Abstract
Background
Screening to identify individuals with elevated brain amyloid (Aβ+) for clinical trials in Preclinical Alzheimer’s Disease (PAD), such as the Anti-Amyloid Treatment in Asymptomatic Alzheimer’s disease (A4) trial, is slow and costly. The Trial-Ready Cohort in Preclinical/Prodromal Alzheimer’s Disease (TRC-PAD) aims to accelerate and reduce costs of AD trial recruitment by maintaining a web-based registry of potential trial participants, and using predictive algorithms to assess their likelihood of suitability for PAD trials.
Objectives
Here we describe how algorithms used to predict amyloid burden within TRC-PAD project were derived using screening data from the A4 trial.
Design
We apply machine learning techniques to predict amyloid positivity. Demographic variables, APOE genotype, and measures of cognition and function are considered as predictors. Model data were derived from the A4 trial.
Setting
TRC-PAD data are collected from web-based and in-person assessments and are used to predict the risk of elevated amyloid and assess eligibility for AD trials.
Participants
Pre-randomization, cross-sectional data from the ongoing A4 trial are used to develop statistical models.
Measurements
Models use a range of cognitive tests and subjective memory assessments, along with demographic variables. Amyloid positivity in A4 was confirmed using positron emission tomography (PET).
Results
The A4 trial screened N=4,486 participants, of which N=1323 (29%) were classified as Aβ+ (SUVR ≥ 1.15). The Area under the Receiver Operating Characteristic curves for these models ranged from 0.60 (95% CI 0.56 to 0.64) for a web-based battery without APOE to 0.74 (95% CI 0.70 to 0.78) for an in-person battery. The number needed to screen to identify an Aβ+ individual is reduced from 3.39 in A4 to 2.62 in the remote setting without APOE, and 1.61 in the remote setting with APOE.
Conclusions
Predictive algorithms in a web-based registry can improve the efficiency of screening in future secondary prevention trials. APOE status contributes most to predictive accuracy with cross-sectional data. Blood-based assays of amyloid will likely improve the prediction of amyloid PET positivity.

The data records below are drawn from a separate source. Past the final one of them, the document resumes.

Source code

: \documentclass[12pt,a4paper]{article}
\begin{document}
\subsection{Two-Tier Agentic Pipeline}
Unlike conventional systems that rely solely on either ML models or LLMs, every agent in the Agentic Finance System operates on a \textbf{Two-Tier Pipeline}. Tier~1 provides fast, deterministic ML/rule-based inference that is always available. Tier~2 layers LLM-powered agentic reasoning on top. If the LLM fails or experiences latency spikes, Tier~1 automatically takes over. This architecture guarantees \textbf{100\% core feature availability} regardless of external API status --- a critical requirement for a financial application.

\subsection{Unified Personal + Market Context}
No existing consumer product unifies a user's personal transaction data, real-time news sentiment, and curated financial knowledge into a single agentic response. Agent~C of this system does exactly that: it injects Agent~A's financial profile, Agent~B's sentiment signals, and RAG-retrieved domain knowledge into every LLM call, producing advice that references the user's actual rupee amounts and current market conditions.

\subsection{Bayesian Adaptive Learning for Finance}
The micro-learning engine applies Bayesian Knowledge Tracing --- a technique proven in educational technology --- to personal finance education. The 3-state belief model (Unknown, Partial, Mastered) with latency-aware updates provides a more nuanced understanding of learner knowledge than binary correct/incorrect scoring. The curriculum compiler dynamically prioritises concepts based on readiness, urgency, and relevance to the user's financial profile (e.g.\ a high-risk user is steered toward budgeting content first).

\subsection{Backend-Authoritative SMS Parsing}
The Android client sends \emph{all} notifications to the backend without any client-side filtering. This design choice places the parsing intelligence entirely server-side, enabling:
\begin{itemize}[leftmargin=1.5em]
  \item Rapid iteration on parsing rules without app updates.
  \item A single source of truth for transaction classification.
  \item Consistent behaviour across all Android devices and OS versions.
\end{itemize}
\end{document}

Similar content being viewed by others
Avoid common mistakes on your manuscript.
Background
Screening cognitively normal older individuals for the presence of elevated cerebral amyloid-beta protein (“Aβ+”) and inclusion in secondary prevention trials for Alzheimer’s disease (AD) is invasive, expensive and slow. The current gold standards to measure Amyloid-β in the brain require either positron emission tomography (PET) or cerebrospinal fluid (CSF) assay. For example, the Anti-Amyloid Treatment in Asymptomatic Alzheimer’s disease (A4) trial conducted amyloid PET on 4,486 individuals in order to identify 1,323 Aβ+ individuals for an amyloid PET screen fail rate of 71% (1). The Number Needed to Screen (NNS) to identify each Aβ+ individual was 3.39 individuals.
Trial-Ready Cohort in Preclinical/Prodromal Alzheimer’s Disease (TRC-PAD) is a research program that was initiated to find solutions to these challenges in trial recruitment and site management, as described in Aisen, et al. Submitted (2). There are three elements that make up the TRC-PAD platform; Alzheimer’s Prevention Trial (APT) webstudy (aptwebstudy.org), Site Referral System (SRS) and the Trial Ready Cohort (TRC). The APT webstudy invites participants to enroll into the study. At the time of enrollment, participants are asked for demographic, medical and lifestyle information. They are asked to complete longitudinal web-based cognitive testing and symptom questionnaires. With these data, we aim to estimate the likelihood that an individual is Aβ+ before they are invited to participate in a secondary prevention trial. The SRS helps facilitate the participants deemed to be most likely Aβ+ from APT to go for in-clinic assessments where they proceed with the TRC screening. During the TRC screening phase participants are administered additional testing, including Preclinical Alzheimer’s Cognitive Composite (PACC) (3) and genotyping, before assessing their eligibility for an amyloid test.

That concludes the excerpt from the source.